We all know that fretful feeling when we misplace our phone! If your device goes missing, you may be able to use “find my phone” or similar software to pinpoint its location and retrieve it. If that’s not possible, some apps could erase all the data on the device, so it won’t get into the wrong hands. Another way to help prevent data theft is to lock the screens on your electronics with a password.

4. Keep your purse or wallet secure.
This one seems obvious, but it’s still worth stating: If you carry a handbag, try to keep it in front of you, so it’s not an easy mark for thieves. If you have a wallet, try to secure it as well. Another idea is to wrap the wallet in a rubber band or other coarse material so that it won’t easily slide out of your pocket. In addition to securing your belongings, it’s also a good idea to be aware of your surroundings and try not to become distracted.

5. Be careful around ATMs.
Again, another seemingly obvious tip that you may forget: Look at ATMs before you swipe. Check for loose housing, exposed wires, bulkiness and anything that looks out of ordinary. Those are all signs that a thief may have installed a skimmer on the machine, which could lift the data from your card. Whenever possible, try to use a bank branch or merchant you trust when withdrawing cash.

6. Watch out for fake front desk calls.
These kind of scams work to manipulate and pressure you: Say you’re staying in a hotel and someone calls your room, says he’s from the “front desk” and needs to verify your credit card number. Don’t think you have to share your information immediately. You could say you’ll call back, and hang up. Then you can call the front desk using the number you have in your records and ask the staff if they really need this information. If not, you may have just avoided an identity theft attempt!

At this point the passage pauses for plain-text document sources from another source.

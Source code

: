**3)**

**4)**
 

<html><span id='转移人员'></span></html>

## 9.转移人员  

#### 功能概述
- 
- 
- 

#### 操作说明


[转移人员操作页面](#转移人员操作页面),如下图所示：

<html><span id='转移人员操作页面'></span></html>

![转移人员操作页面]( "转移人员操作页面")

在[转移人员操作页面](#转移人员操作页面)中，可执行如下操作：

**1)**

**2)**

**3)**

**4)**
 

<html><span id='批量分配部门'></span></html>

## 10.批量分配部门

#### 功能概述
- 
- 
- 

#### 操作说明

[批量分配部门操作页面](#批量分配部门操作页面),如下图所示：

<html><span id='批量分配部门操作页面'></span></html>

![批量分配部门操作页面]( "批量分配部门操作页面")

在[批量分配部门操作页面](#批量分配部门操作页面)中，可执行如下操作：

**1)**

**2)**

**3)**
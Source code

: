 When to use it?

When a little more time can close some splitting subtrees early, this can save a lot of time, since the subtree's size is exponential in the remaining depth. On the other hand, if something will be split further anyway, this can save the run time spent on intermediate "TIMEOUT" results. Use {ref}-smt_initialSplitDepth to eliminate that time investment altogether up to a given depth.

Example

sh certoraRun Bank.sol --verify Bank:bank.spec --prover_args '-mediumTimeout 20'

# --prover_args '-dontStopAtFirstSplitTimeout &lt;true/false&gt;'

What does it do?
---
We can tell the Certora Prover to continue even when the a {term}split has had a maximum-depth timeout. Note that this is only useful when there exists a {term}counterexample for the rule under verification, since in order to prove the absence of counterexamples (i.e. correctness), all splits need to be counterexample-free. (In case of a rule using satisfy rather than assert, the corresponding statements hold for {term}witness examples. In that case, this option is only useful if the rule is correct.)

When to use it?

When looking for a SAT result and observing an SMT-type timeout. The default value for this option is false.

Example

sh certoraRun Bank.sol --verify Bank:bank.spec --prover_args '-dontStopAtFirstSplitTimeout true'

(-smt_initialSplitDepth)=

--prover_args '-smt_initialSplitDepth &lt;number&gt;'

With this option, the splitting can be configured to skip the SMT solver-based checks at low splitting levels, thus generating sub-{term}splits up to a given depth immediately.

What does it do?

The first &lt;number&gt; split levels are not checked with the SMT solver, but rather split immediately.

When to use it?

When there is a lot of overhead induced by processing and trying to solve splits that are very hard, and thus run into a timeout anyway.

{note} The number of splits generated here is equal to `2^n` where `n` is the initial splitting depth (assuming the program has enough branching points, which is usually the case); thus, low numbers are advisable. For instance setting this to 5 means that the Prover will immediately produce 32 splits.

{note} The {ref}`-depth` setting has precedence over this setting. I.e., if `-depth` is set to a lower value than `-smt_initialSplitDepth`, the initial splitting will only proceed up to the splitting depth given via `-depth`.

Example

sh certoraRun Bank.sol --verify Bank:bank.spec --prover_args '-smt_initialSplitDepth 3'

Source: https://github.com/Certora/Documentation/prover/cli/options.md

7. Leave your important financial files at home.
Social Security cards as well as credit and debit cards that you don’t plan to use on the trip should probably stay behind. The fewer sensitive documents you have, the fewer chances that they could be stolen. Despite your best efforts, if you find that your identity has been stolen, it’s important to report it quickly to your financial institutions and the local police.